Growers using UAVs can quickly assess the areas affected and act accordingly. For instance, if a grower finds an area of their wheat field affected by leaf rust, they can plan a fungicide application to minimize yield loss.
Plant Health Algorithms
Drones detect plant health much like the human eye from the ground: through color. Having an aerial view allows the associated software to create field maps. In addition, drones benefit from being able to see near-infrared light put off by plants, something invisible to human eyes.
There are two popular algorithms used in drone software: NDVI and VARI
- Normalized Difference Vegetation Index (NDVI): Using red and near-infrared light this algorithm calculates a vegetation index value. By design, it spots differences in green canopy area. Its typical use is to determine chlorophyll content in crops such as corn, alfalfa, soybean, and wheat.
- Visual Atmospheric Resistance Index (VARI): This algorithm functions in much the same way as NDVI, except this one, was originally designed for satellite imagery. Because of this, it factors in blue light waves and is least affected by atmospheric conditions.
2. A New Perspective on Your Fields
See Plant Count and Stand Establishment
There are few things that feel worse than your crop not emerging as expected. And from the ground, the best you can do is make an educated guess as for a plan of action.

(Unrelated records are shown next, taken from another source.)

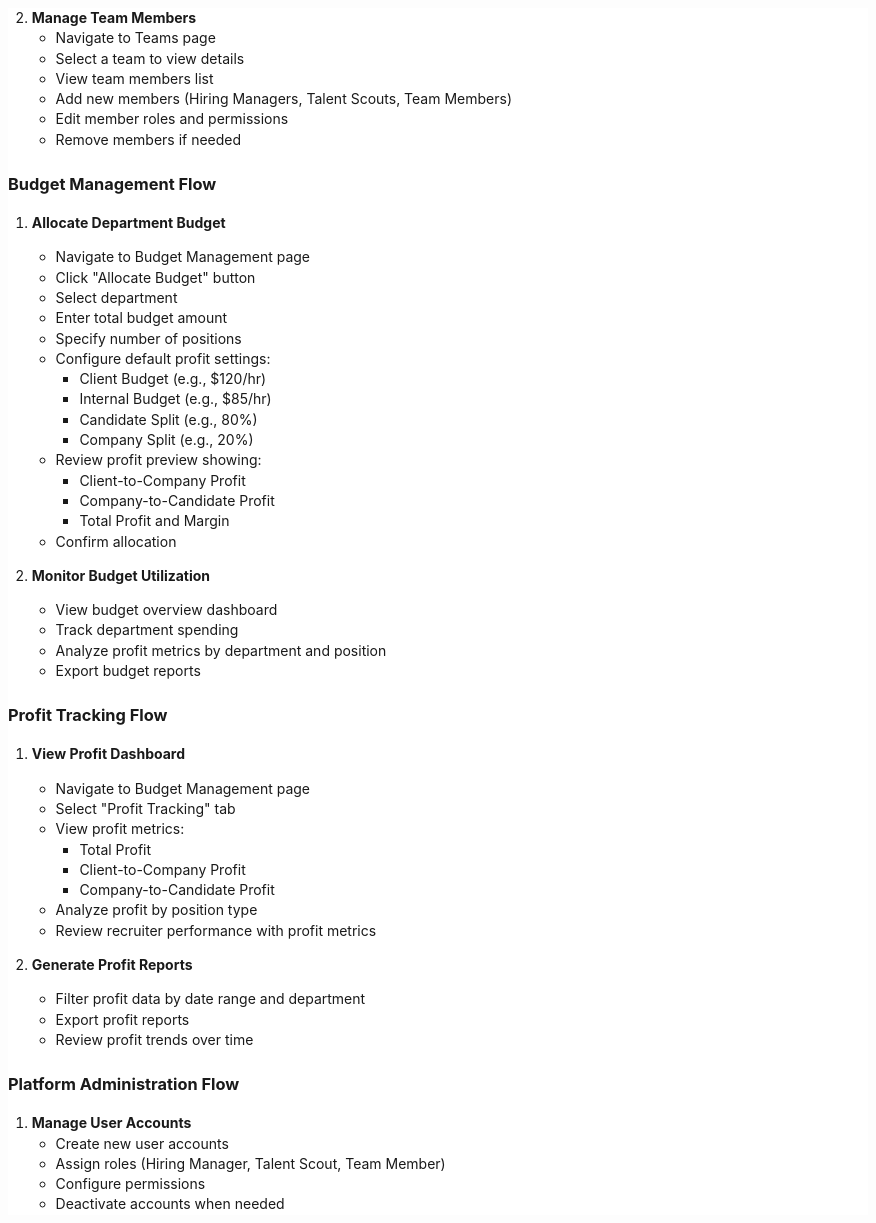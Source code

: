 2. **Manage Team Members**
   - Navigate to Teams page
   - Select a team to view details
   - View team members list
   - Add new members (Hiring Managers, Talent Scouts, Team Members)
   - Edit member roles and permissions
   - Remove members if needed

### Budget Management Flow

1. **Allocate Department Budget**
   - Navigate to Budget Management page
   - Click "Allocate Budget" button
   - Select department
   - Enter total budget amount
   - Specify number of positions
   - Configure default profit settings:
     - Client Budget (e.g., $120/hr)
     - Internal Budget (e.g., $85/hr)
     - Candidate Split (e.g., 80%)
     - Company Split (e.g., 20%)
   - Review profit preview showing:
     - Client-to-Company Profit
     - Company-to-Candidate Profit
     - Total Profit and Margin
   - Confirm allocation

2. **Monitor Budget Utilization**
   - View budget overview dashboard
   - Track department spending
   - Analyze profit metrics by department and position
   - Export budget reports

### Profit Tracking Flow

1. **View Profit Dashboard**
   - Navigate to Budget Management page
   - Select "Profit Tracking" tab
   - View profit metrics:
     - Total Profit
     - Client-to-Company Profit
     - Company-to-Candidate Profit
   - Analyze profit by position type
   - Review recruiter performance with profit metrics

2. **Generate Profit Reports**
   - Filter profit data by date range and department
   - Export profit reports
   - Review profit trends over time

### Platform Administration Flow

1. **Manage User Accounts**
   - Create new user accounts
   - Assign roles (Hiring Manager, Talent Scout, Team Member)
   - Configure permissions
   - Deactivate accounts when needed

With a drone map, you can identify issues quickly allowing you to plan and execute solutions.
Apps integrated with drones allow you to see:
- Stand count
- Plant Population
- Weed, pest, and disease analysis
- Irrigation/drainage stress analysis
3. Advanced Crop Management
Data-Based Field Solutions
Drones allow you to see issues arise and quickly react, but they also can provide long-term data that will allow you to enhance your crop management.
- Year-to-Year Perspective:
Organizing your drone images by date and location allows you to see year-to-year improvements in each field.
- Integrate with Other Softwares:
If you already use software like SMS or John Deere Operations Center, drone maps including elevation and field boundaries can keep them updated to make planning even easier.
- Variable Rate Prescriptions: Nitrogen and Pesticides:
Soil samples paired with drone maps allow for highly accurate nutrient regimens.